** Opening Listed entries block **
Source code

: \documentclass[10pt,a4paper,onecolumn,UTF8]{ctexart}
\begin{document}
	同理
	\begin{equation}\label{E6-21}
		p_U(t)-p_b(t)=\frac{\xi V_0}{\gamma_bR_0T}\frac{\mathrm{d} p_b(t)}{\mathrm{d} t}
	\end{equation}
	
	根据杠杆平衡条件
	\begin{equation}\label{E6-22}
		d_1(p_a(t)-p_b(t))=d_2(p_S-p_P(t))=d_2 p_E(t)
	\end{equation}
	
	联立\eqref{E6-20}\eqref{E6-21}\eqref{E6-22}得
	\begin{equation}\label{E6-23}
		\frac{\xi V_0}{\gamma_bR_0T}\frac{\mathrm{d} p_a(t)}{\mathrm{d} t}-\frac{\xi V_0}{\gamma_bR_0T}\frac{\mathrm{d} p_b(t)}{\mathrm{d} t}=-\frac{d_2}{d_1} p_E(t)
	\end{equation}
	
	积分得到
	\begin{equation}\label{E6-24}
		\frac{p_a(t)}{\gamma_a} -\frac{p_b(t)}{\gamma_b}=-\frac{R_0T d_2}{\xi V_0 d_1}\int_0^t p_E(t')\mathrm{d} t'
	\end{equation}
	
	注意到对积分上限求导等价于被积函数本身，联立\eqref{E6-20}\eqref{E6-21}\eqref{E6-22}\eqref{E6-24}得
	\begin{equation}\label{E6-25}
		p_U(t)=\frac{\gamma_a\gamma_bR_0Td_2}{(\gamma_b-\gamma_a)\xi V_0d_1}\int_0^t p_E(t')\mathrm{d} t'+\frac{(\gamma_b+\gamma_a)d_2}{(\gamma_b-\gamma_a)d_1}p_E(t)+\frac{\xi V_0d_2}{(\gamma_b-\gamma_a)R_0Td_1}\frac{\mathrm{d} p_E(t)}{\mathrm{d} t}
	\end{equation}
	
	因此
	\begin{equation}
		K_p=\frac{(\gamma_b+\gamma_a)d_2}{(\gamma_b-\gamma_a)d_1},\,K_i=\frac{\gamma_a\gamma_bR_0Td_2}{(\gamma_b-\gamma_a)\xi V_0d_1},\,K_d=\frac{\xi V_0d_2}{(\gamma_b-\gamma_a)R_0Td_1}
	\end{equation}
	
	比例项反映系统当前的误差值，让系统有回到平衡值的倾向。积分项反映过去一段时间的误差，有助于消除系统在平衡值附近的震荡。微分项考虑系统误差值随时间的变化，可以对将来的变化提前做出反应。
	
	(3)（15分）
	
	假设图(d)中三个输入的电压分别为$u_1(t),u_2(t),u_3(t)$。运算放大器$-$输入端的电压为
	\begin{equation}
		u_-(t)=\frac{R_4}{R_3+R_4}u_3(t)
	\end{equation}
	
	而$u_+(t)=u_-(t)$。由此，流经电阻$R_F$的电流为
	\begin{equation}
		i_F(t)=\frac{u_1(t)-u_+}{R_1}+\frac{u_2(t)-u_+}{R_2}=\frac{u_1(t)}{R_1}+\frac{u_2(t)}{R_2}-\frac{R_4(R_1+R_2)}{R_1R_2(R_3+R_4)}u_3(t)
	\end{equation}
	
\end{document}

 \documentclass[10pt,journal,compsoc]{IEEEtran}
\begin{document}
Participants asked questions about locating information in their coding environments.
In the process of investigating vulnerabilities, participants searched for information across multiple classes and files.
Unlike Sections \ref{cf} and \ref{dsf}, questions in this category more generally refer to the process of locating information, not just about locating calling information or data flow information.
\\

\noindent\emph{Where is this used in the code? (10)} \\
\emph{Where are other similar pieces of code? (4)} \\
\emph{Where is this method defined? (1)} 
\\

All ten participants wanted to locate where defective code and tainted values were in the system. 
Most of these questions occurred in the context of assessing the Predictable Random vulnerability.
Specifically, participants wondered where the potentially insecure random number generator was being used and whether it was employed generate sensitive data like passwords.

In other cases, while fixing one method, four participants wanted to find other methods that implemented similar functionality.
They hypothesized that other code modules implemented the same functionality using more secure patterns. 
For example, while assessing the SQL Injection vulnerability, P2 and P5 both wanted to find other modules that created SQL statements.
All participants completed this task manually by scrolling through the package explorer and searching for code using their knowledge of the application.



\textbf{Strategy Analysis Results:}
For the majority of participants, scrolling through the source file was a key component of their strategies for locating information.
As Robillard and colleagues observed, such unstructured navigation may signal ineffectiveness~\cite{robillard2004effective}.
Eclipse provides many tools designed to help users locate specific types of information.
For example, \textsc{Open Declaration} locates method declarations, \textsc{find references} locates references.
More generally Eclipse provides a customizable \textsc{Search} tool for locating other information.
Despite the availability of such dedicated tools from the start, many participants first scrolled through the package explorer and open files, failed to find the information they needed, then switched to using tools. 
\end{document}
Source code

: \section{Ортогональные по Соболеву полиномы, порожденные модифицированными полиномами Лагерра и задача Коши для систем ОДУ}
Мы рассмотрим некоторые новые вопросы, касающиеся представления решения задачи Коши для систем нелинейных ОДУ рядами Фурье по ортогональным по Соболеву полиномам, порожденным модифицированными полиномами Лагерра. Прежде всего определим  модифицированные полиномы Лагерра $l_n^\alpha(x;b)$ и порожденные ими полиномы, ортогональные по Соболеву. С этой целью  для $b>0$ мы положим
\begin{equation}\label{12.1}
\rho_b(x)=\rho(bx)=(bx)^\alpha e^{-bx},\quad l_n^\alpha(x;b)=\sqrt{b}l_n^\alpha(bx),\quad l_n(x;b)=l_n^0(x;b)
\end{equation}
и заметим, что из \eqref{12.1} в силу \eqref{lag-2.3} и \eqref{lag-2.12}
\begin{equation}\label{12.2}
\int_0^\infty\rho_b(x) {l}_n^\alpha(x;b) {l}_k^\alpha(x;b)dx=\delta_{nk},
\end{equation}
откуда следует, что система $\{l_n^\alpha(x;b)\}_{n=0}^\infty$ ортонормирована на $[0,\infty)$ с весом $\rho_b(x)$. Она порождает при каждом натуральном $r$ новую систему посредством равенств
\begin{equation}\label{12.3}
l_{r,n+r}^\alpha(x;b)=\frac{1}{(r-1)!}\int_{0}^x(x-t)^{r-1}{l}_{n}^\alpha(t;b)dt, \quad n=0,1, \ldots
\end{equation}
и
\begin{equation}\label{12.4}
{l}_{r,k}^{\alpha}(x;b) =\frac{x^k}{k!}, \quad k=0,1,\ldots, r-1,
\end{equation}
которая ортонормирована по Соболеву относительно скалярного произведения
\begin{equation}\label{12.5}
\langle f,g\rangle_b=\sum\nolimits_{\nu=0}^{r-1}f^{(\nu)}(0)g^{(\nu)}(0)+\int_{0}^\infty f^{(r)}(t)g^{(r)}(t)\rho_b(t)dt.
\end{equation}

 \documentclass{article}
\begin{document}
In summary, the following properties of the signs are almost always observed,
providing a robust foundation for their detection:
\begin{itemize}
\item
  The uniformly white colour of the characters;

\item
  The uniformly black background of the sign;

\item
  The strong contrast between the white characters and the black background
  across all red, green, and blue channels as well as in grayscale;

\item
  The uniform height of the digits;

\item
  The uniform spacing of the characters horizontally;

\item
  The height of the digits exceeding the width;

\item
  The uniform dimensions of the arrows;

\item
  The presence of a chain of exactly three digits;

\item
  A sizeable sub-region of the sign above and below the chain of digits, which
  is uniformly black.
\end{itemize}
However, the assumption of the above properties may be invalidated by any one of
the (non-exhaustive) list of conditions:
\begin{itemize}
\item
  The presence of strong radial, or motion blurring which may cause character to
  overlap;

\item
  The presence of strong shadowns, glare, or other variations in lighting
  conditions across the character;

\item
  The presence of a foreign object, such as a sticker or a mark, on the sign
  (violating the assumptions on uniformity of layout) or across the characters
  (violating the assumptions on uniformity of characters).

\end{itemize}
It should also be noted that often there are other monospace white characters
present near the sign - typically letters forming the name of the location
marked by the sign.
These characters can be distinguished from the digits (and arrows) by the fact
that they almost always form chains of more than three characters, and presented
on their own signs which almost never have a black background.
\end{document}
** Closing Listed entries block **
(What to work on): Line count for the string "find": work it out from the records above and reply with the number alone.

(Task response): 4